After the settlement of his Venetian affairs, Albert Durer paid a short visit to Bologna to study perspective, and then returned to Nuremberg. Thence he despatched a letter and a portrait of himself to Raphael, who appears to have received both as marks of esteem from one whom he himself esteemed, and repaid them in kind, by a letter and some drawings. The German artist was now in truth at the summit of his fame. His native city gloried in his reputation, and testified her respect by electing him a member of her great municipal council;—a dignity not to be confounded with the civic honours of a London alderman, for be it remembered that every Free Imperial City, (and such was Nuremberg,) though a member of the federal German empire, constituted a self-governed republic; the councils of those cities being their legislative, and the bürgermeister, or mayor, their executive authority.-The most distinguished literati throughout Europe sought Durer's acquaintance; Kings and Princes sat to, and honoured him, and the Emperor Maximilian named him his Court Painter, with a yearly salary of one hundred gulden,* besides paying separately for every picture he should bespeak or purchase. An anecdote is related, illustrative of Maximilian's value for the favourite artist, closely resembling, in kind at least, one preserved of Henry VIII, and Holbein.

As Albert Durer was sketching upon a wall in presence of the Emperor and his court, the ladder upon which he stood slipped, and the monarch bade the nobleman who was nearest the painter hold it. The nobleman, drawing back, beckoned a servant to perform in his stead an office which he judged derogatory to his rank. Maximilian rebuked him; and when the courtier urged in his justification the necessity of maintaining his dignity, indignantly rejoined, "Albert's excellence in his art raises him far above a nobleman; for I can transform a peasant into a Count of the Holy Roman Empire, but not a nobleman into an artist."

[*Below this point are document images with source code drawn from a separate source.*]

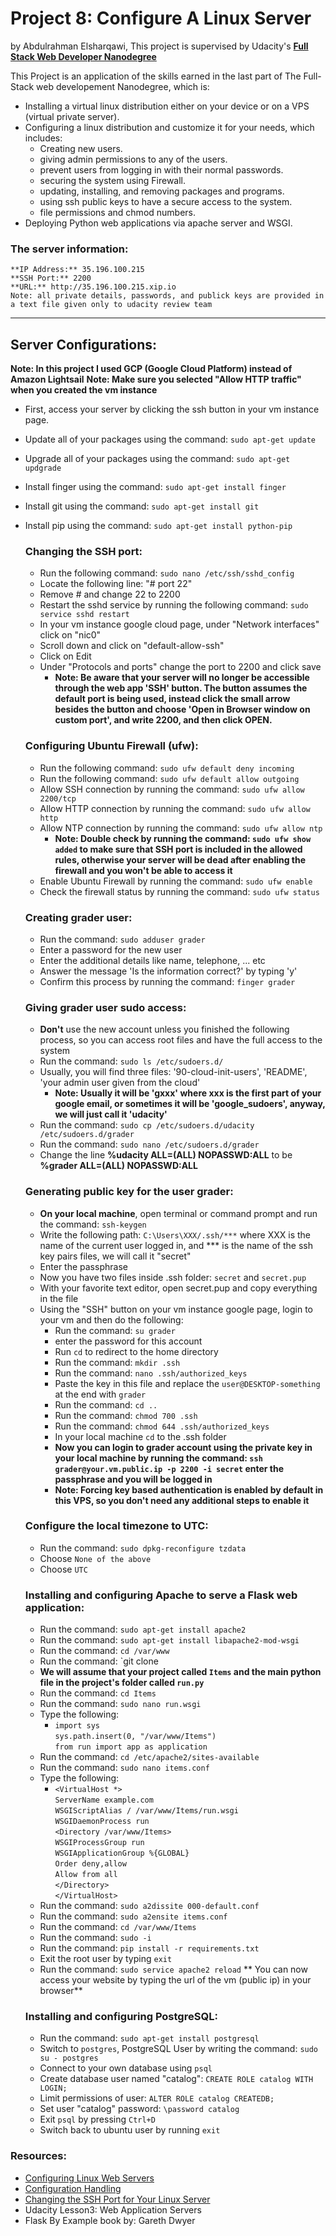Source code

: # Project 8: Configure A Linux Server
by Abdulrahman Elsharqawi, This project is supervised by Udacity's **[Full Stack Web Developer Nanodegree](https://www.udacity.com/course/nd004)**

This Project is an application of the skills earned in the last part of The Full-Stack web developement Nanodegree, which is:
- Installing a virtual linux distribution either on your device or on a VPS (virtual private server).
- Configuring a linux distribution and customize it for your needs, which includes:
    * Creating new users.
    * giving admin permissions to any of the users.
    * prevent users from logging in with their normal passwords.
    * securing the system using Firewall.
    * updating, installing, and removing packages and programs.
    * using ssh public keys to have a secure access to the system.
    * file permissions and chmod numbers.
- Deploying Python web applications via apache server and WSGI.

### The server information:
    **IP Address:** 35.196.100.215
    **SSH Port:** 2200
    **URL:** http://35.196.100.215.xip.io
    Note: all private details, passwords, and publick keys are provided in a text file given only to udacity review team
----------------------

## Server Configurations:
**Note: In this project I used GCP (Google Cloud Platform) instead of Amazon Lightsail**
**Note: Make sure you selected "Allow HTTP traffic" when you created the vm instance**
* First, access your server by clicking the ssh button in your vm instance page.
* Update all of your packages using the command: `sudo apt-get update`
* Upgrade all of your packages using the command: `sudo apt-get updgrade`
* Install finger using the command: `sudo apt-get install finger`
* Install git using the command: `sudo apt-get install git`
* Install pip using the command: `sudo apt-get install python-pip`

    ### Changing the SSH port:
    * Run the following command: `sudo nano /etc/ssh/sshd_config`
    * Locate the following line: "# port 22"
    * Remove # and change 22 to 2200
    * Restart the sshd service by running the following command: `sudo service sshd restart`
    * In your vm instance google cloud page, under "Network interfaces" click on "nic0"
    * Scroll down and click on "default-allow-ssh"
    * Click on Edit
    * Under "Protocols and ports" change the port to 2200 and click save
        * **Note: Be aware that your server will no longer be accessible through the web app 'SSH' button. The button assumes the default port is being used, instead click the small arrow besides the button and choose 'Open in Browser window on custom port', and write 2200, and then click OPEN.**

    ### Configuring Ubuntu Firewall (ufw):
    * Run the following command: `sudo ufw default deny incoming`
    * Run the following command: `sudo ufw default allow outgoing`
    * Allow SSH connection by running the command: `sudo ufw allow 2200/tcp`
    * Allow HTTP connection by running the command: `sudo ufw allow http`
    * Allow NTP connection by running the command: `sudo ufw allow ntp`
        * **Note: Double check by running the command: `sudo ufw show added` to make sure that SSH port is included in the allowed rules, otherwise your server will be dead after enabling the firewall and you won't be able to access it**
    * Enable Ubuntu Firewall by running the command: `sudo ufw enable`
    * Check the firewall status by running the command: `sudo ufw status`

    ### Creating grader user:
    * Run the command: `sudo adduser grader`
    * Enter a password for the new user
    * Enter the additional details like name, telephone, ... etc
    * Answer the message 'Is the information correct?' by typing 'y'
    * Confirm this process by running the command: `finger grader`

    ### Giving grader user sudo access:
    * **Don't** use the new account unless you finished the following process, so you can access root files and have the full access to the system
    * Run the command: `sudo ls /etc/sudoers.d/`
    * Usually, you will find three files: '90-cloud-init-users', 'README', 'your admin user given from the cloud'
        * **Note: Usually it will be 'gxxx' where xxx is the first part of your google email, or sometimes it will be 'google_sudoers', anyway, we will just call it 'udacity'**
    * Run the command: `sudo cp /etc/sudoers.d/udacity /etc/sudoers.d/grader`
    * Run the command: `sudo nano /etc/sudoers.d/grader`
    * Change the line **%udacity ALL=(ALL) NOPASSWD:ALL** to be **%grader ALL=(ALL) NOPASSWD:ALL**

    ### Generating public key for the user grader:
    * **On your local machine**, open terminal or command prompt and run the command: `ssh-keygen`
    * Write the following path: `C:\Users\XXX/.ssh/***` where XXX is the name of the current user logged in, and *** is the name of the ssh key pairs files, we will call it "secret"
    * Enter the passphrase
    * Now you have two files inside .ssh folder: `secret` and `secret.pup`
    * With your favorite text editor, open secret.pup and copy everything in the file
    * Using the "SSH" button on your vm instance google page, login to your vm and then do the following:
        * Run the command: `su grader`
        * enter the password for this account
        * Run `cd` to redirect to the home directory
        * Run the command: `mkdir .ssh`
        * Run the command: `nano .ssh/authorized_keys`
        * Paste the key in this file and replace the `user@DESKTOP-something` at the end with `grader`
        * Run the command: `cd ..`
        * Run the command: `chmod 700 .ssh`
        * Run the command: `chmod 644 .ssh/authorized_keys`
        * In your local machine `cd` to the .ssh folder
        * **Now you can login to grader account using the private key in your local machine by running the command: `ssh grader@your.vm.public.ip -p 2200 -i secret` enter the passphrase and you will be logged in**
        * **Note: Forcing key based authentication is enabled by default in this VPS, so you don't need any additional steps to enable it**

    ### Configure the local timezone to UTC:
    * Run the command: `sudo dpkg-reconfigure tzdata`
    * Choose `None of the above`
    * Choose `UTC`

    ### Installing and configuring Apache to serve a Flask web application:
    * Run the command: `sudo apt-get install apache2`
    * Run the command: `sudo apt-get install libapache2-mod-wsgi`
    * Run the command: `cd /var/www`
    * Run the command: `git clone <your-project-github-url>
    * **We will assume that your project called `Items` and the main python file in the project's folder called `run.py`**
    * Run the command: `cd Items`
    * Run the command: `sudo nano run.wsgi`
    * Type the following:
        * `import sys`<br/>
        `sys.path.insert(0, "/var/www/Items")`<br/>
        `from run import app as application`
    * Run the command: `cd /etc/apache2/sites-available`
    * Run the command: `sudo nano items.conf`
    * Type the following:
        * `<VirtualHost *>`<br/>
            `ServerName example.com`<br/>
            `WSGIScriptAlias / /var/www/Items/run.wsgi`<br/>
            `WSGIDaemonProcess run`<br/>
            `<Directory /var/www/Items>`<br/>
            `WSGIProcessGroup run`<br/>
            `WSGIApplicationGroup %{GLOBAL}`<br/>
            `Order deny,allow`<br/>
            `Allow from all`<br/>
            `</Directory>`<br/>
         `</VirtualHost>`<br/>
    * Run the command: `sudo a2dissite 000-default.conf`
    * Run the command: `sudo a2ensite items.conf`
    * Run the command: `cd /var/www/Items`
    * Run the command: `sudo -i`
    * Run the command: `pip install -r requirements.txt`
    * Exit the root user by typing `exit`
    * Run the command: `sudo service apache2 reload`
    ** You can now access your website by typing the url of the vm (public ip) in your browser**

    ### Installing and configuring PostgreSQL:
    * Run the command: `sudo apt-get install postgresql`
    * Switch to `postgres`, PostgreSQL User by writing the command: `sudo su - postgres`
    * Connect to your own database using `psql`
    * Create database user named "catalog": `CREATE ROLE catalog WITH LOGIN;`
    * Limit permissions of user: `ALTER ROLE catalog CREATEDB;`
    * Set user "catalog" password: `\password catalog`
    * Exit `psql` by pressing `Ctrl+D`
    * Switch back to ubuntu user by running `exit`



### Resources:
* [Configuring Linux Web Servers](https://www.udacity.com/course/configuring-linux-web-servers--ud299)
* [Configuration Handling](http://flask.pocoo.org/docs/0.12/config/)
* [Changing the SSH Port for Your Linux Server](https://ae.godaddy.com/help/changing-the-ssh-port-for-your-linux-server-7306)
* Udacity Lesson3: Web Application Servers
* Flask By Example book by: Gareth Dwyer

To return to the Taschenbuch. The letters are followed by the painter's poetical attempts, as they are properly designated. The sister arts, we believe, like mere mortal sisters, chuse severally to engross the affections of their respective votaries, thinking it foul scorn to accept a divided allegiance. At least, if examples there be of individuals acquiring supreme excellence in two unconnected arts, assuredly Albert Durer was not one of these

* If we cannot quite tell how much this came to in sterling money, we know that it was half of the sum total of his wife's marriage portion; a sufficient measure of rela tive value.